Catarina
Ataíde. Igreja das Chagas, Sexta-feira Santa, 16 de Março, 1544
«(…)
Era Luís Vaz um donzel arruivado de fartas barbas, que vira há breves instantes
a cumprimentar o Chiado. Tinha cabelo de ondas largas e olhar penetrante e
vinha coberto por um gibão azul-escuro, inteiriço, calções tufados do mesmo tom
e meias negras. Fiz-lhe um cumprimento de cabeça, e dirigi-me ao banco lateral,
perto do altar-mor junto às outras damas da Rainha. Reparou em ti, avisou-me
logo dona Joana, a minha melhor amiga, levantando-me o queixo com a mão. Estás
cheia de sorte... ou de azar! Fiz-me de tola, procurando uma página perdida no
missal. Quem?, segredei-lhe, ajeitando o véu que me cobria o rosto, para depois
me pôr outra vez à procura da maldita página.

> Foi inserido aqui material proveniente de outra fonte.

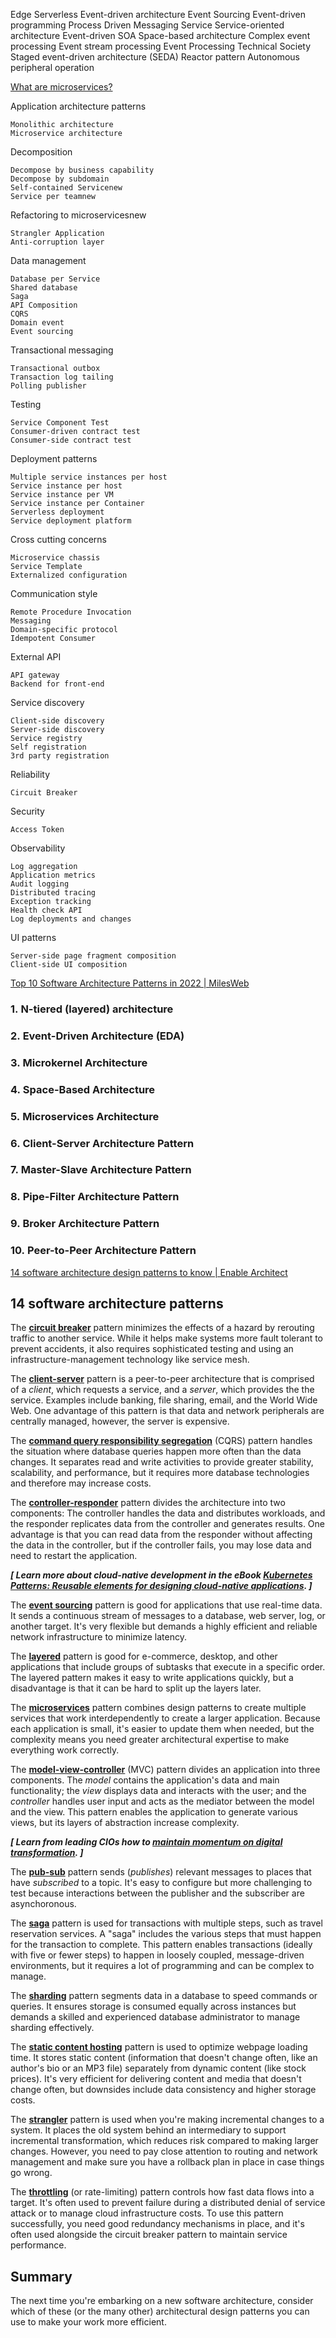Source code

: Edge Serverless
Event-driven architecture
Event Sourcing
    Event-driven programming
    Process Driven Messaging Service
    Service-oriented architecture
    Event-driven SOA
    Space-based architecture
    Complex event processing
    Event stream processing
    Event Processing Technical Society
    Staged event-driven architecture (SEDA)
    Reactor pattern
    Autonomous peripheral operation

[What are microservices?](https://microservices.io/index.html)

Application architecture patterns

    Monolithic architecture
    Microservice architecture

Decomposition

    Decompose by business capability
    Decompose by subdomain
    Self-contained Servicenew
    Service per teamnew

Refactoring to microservicesnew

    Strangler Application
    Anti-corruption layer

Data management

    Database per Service
    Shared database
    Saga
    API Composition
    CQRS
    Domain event
    Event sourcing

Transactional messaging

    Transactional outbox
    Transaction log tailing
    Polling publisher

Testing

    Service Component Test
    Consumer-driven contract test
    Consumer-side contract test

Deployment patterns

    Multiple service instances per host
    Service instance per host
    Service instance per VM
    Service instance per Container
    Serverless deployment
    Service deployment platform

Cross cutting concerns

    Microservice chassis
    Service Template
    Externalized configuration

Communication style

    Remote Procedure Invocation
    Messaging
    Domain-specific protocol
    Idempotent Consumer

External API

    API gateway
    Backend for front-end

Service discovery

    Client-side discovery
    Server-side discovery
    Service registry
    Self registration
    3rd party registration

Reliability

    Circuit Breaker

Security

    Access Token

Observability

    Log aggregation
    Application metrics
    Audit logging
    Distributed tracing
    Exception tracking
    Health check API
    Log deployments and changes

UI patterns

    Server-side page fragment composition
    Client-side UI composition

[Top 10 Software Architecture Patterns in 2022 | MilesWeb](https://www.milesweb.in/blog/technology-hub/software-architecture-patterns/?utm_source=LinkedIn-InternalLinking&utm_medium=LinkedIn-Article&utm_campaign=Sarang-LinkedIn-Software-architecture-110522)

### 1. N-tiered (layered) architecture

### 2. Event-Driven Architecture (EDA)

### 3. Microkernel Architecture

### 4. Space-Based Architecture

### 5. Microservices Architecture

### 6. Client-Server Architecture Pattern

### 7. Master-Slave Architecture Pattern

### 8. Pipe-Filter Architecture Pattern

### 9. Broker Architecture Pattern

### 10. Peer-to-Peer Architecture Pattern

[14 software architecture design patterns to know | Enable Architect](https://www.redhat.com/architect/14-software-architecture-patterns)

## 14 software architecture patterns

The [**circuit breaker**](https://www.redhat.com/architect/circuit-breaker-architecture-pattern) pattern minimizes the effects of a hazard by rerouting traffic to 
another service. While it helps make systems more fault tolerant to 
prevent accidents, it also requires sophisticated testing and using an 
infrastructure-management technology like service mesh.

The [**client-server**](https://www.redhat.com/architect/5-essential-patterns-software-architecture#client-server) pattern is a peer-to-peer architecture that is comprised of a *client*, which requests a service, and a *server*,
 which provides the the service. Examples include banking, file sharing,
 email, and the World Wide Web. One advantage of this pattern is that 
data and network peripherals are centrally managed, however, the server 
is expensive.

The [**command query responsibility segregation**](https://www.redhat.com/architect/pros-and-cons-cqrs) (CQRS) pattern handles the situation where database queries happen more
 often than the data changes. It separates read and write activities to 
provide greater stability, scalability, and performance, but it requires
 more database technologies and therefore may increase costs.

The [**controller-responder**](https://www.redhat.com/architect/5-essential-patterns-software-architecture#controller-responder) pattern divides the architecture into two components: The controller 
handles the data and distributes workloads, and the responder replicates
 data from the controller and generates results. One advantage is that 
you can read data from the responder without affecting the data in the 
controller, but if the controller fails, you may lose data and need to 
restart the application.

***[ Learn more about cloud-native development in the eBook [Kubernetes Patterns: Reusable elements for designing cloud-native applications](https://www.redhat.com/en/engage/kubernetes-containers-architecture-s-201910240918?intcmp=7013a0000025wJwAAI). ]***

The [**event sourcing**](https://www.redhat.com/architect/pros-and-cons-event-sourcing-architecture-pattern) pattern is good for applications that use real-time data. It sends a 
continuous stream of messages to a database, web server, log, or another
 target. It's very flexible but demands a highly efficient and reliable 
network infrastructure to minimize latency.

The [**layered**](https://www.redhat.com/architect/5-essential-patterns-software-architecture#layered) pattern is good for e-commerce, desktop, and other applications that 
include groups of subtasks that execute in a specific order. The layered
 pattern makes it easy to write applications quickly, but a disadvantage
 is that it can be hard to split up the layers later.

The [**microservices**](https://www.redhat.com/architect/5-essential-patterns-software-architecture#microservices) pattern combines design patterns to create multiple services that work 
interdependently to create a larger application. Because each 
application is small, it's easier to update them when needed, but the 
complexity means you need greater architectural expertise to make 
everything work correctly.

The [**model-view-controller**](https://www.redhat.com/architect/5-essential-patterns-software-architecture#MVC) (MVC) pattern divides an application into three components. The *model* contains the application's data and main functionality; the *view* displays data and interacts with the user; and the *controller* handles user input and acts as the mediator between the model and the 
view. This pattern enables the application to generate various views, 
but its layers of abstraction increase complexity.

***[ Learn from leading CIOs how to [maintain momentum on digital transformation](https://enterprisersproject.com/maintaining-momentum-digital-transformation?intcmp=7013a0000025wJwAAI). ]***

The [**pub-sub**](https://www.redhat.com/architect/pub-sub-pros-and-cons) pattern sends (*publishes*) relevant messages to places that have *subscribed* to a topic. It's easy to configure but more challenging to test because
 interactions between the publisher and the subscriber are 
asynchoronous.

The [**saga**](https://www.redhat.com/architect/pros-and-cons-saga-architecture-pattern) pattern is used for transactions with multiple steps, such as travel 
reservation services. A "saga" includes the various steps that must 
happen for the transaction to complete. This pattern enables 
transactions (ideally with five or fewer steps) to happen in loosely 
coupled, message-driven environments, but it requires a lot of 
programming and can be complex to manage.

The [**sharding**](https://www.redhat.com/architect/pros-and-cons-sharding) pattern segments data in a database to speed commands or queries. It 
ensures storage is consumed equally across instances but demands a 
skilled and experienced database administrator to manage sharding 
effectively.

The [**static content hosting**](https://www.redhat.com/architect/pros-and-cons-static-content-hosting-architecture-pattern) pattern is used to optimize webpage loading time. It stores static 
content (information that doesn't change often, like an author's bio or 
an MP3 file) separately from dynamic content (like stock prices). It's 
very efficient for delivering content and media that doesn't change 
often, but downsides include data consistency and higher storage costs.

The [**strangler**](https://www.redhat.com/architect/pros-and-cons-strangler-architecture-pattern) pattern is used when you're making incremental changes to a system. It 
places the old system behind an intermediary to support incremental 
transformation, which reduces risk compared to making larger changes. 
However, you need to pay close attention to routing and network 
management and make sure you have a rollback plan in place in case 
things go wrong.

The [**throttling**](https://www.redhat.com/architect/pros-and-cons-throttling) (or rate-limiting) pattern controls how fast data flows into a target. 
It's often used to prevent failure during a distributed denial of 
service attack or to manage cloud infrastructure costs. To use this 
pattern successfully, you need good redundancy mechanisms in place, and 
it's often used alongside the circuit breaker pattern to maintain 
service performance.

## Summary

The next time you're embarking on a new software architecture, 
consider which of these (or the many other) architectural design 
patterns you can use to make your work more efficient.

Nunca acho a oração, e com estas
luvas pior ainda. Quem haveria de ser? O poeta, explicou-me, com uma careta cómica,
chamam-lhe o Cisne do Tejo! O Chiado? Que tolice! Conhecemo-nos há um ror de
tempo. Não, tonta, falo de Luís Vaz.
Elevou os olhos ao céu, abanando
a cabeça e fazendo balançar os brincos de pérolas. Corei. Luís Vaz? Até nas
suas mãos de dedos esguios e unhas roídas tinha atentado, mas sabia que não
podia deixar transparecer uma gota de curiosidade. Coisa alguma me podia
denunciar, o que quer que fosse que ali mostrasse daria logo azo a uma
roda-viva de intrigas cortesãs. E, afinal, o que de mais tinha Luís Vaz? Luís
Vaz, caramba! Na sua voz havia o timbre do orgulho. O poeta mais talentoso e
janota da nossa cidade. Pois não sabes? É o mestre de António Noronha, o
morgado dos condes de Linhares, e os seus ais de amor são por de mais
celebrados, e dizem que também validos, por muitas e desvairadas damas!
A meus ais
peço-vos que lhes valhais,
Damas de Amor tão validas,
que nunca tal dor sintais
que queirais,
onde
não sejais queridas.
Sei bem, sei bem, ora sus! Não
exaltes o que foi tão-só um gesto de cortesia. Já vinha atrasada e o mancebo
fez-me entrar abrindo a porta a uma dama, como compete a todo e qualquer
mancebo. Deixa-te de rodeios, Catarina, que bem sabes que te leio nos olhos
tudo o que não confessas. Luís Vaz ousa nas rimas e ousa nas prosas. Filou-te
como falcão a presa mal te viu subindo as escadas! Previno-te que é sedutor
consumado. Leva as noites no Mal-Cozinhado, esse antro que arde de fedor a
vinho, a vapores e a pó de enxofre, misturado com o ranço nauseabundo das
mulheres que o frequentam; e leva os dias no palácio dos Linhares. Dizem que erra
pelas ruas sinuosas de Alfama e é vezeiro em brigas e duelos, é folgazão como
poucos, e poucas são as que alcançam escapar-lhe. Não lhe caias no ardil!
Supunha que Joana falasse verdade.
Folgazão ou não, todos lhe reconheciam as virtudes. Corria que o mestre de
António tinha um saber tão requintado e uma cultura de tal sorte profunda que
secava tudo em seu redor. Ninguém sabia ao certo onde Luís Vaz colhera tanto e
tamanho saber, pois que só por curto tempo cursara na Universidade de Coimbra.
O infante João Manuel, o único varão vivo dos Reis, era íntimo amigo de António
Noronha, os dois passam muito tempo juntos a jogar a péla e a cavalgar pelos campos
à desfilada, e já bastas vezes os vira no Paço de Almeirim. E tanto diziam da
desmesurada erudição do mestre como desdiziam do encanto que dona Violante lhe
achava. Porém, nunca antes lhe tinha posto a vista em cima». In
Maria João Lopo Carvalho, Oficina do Livro, LeYa, 2016, ISBN 978-989-741-488-6.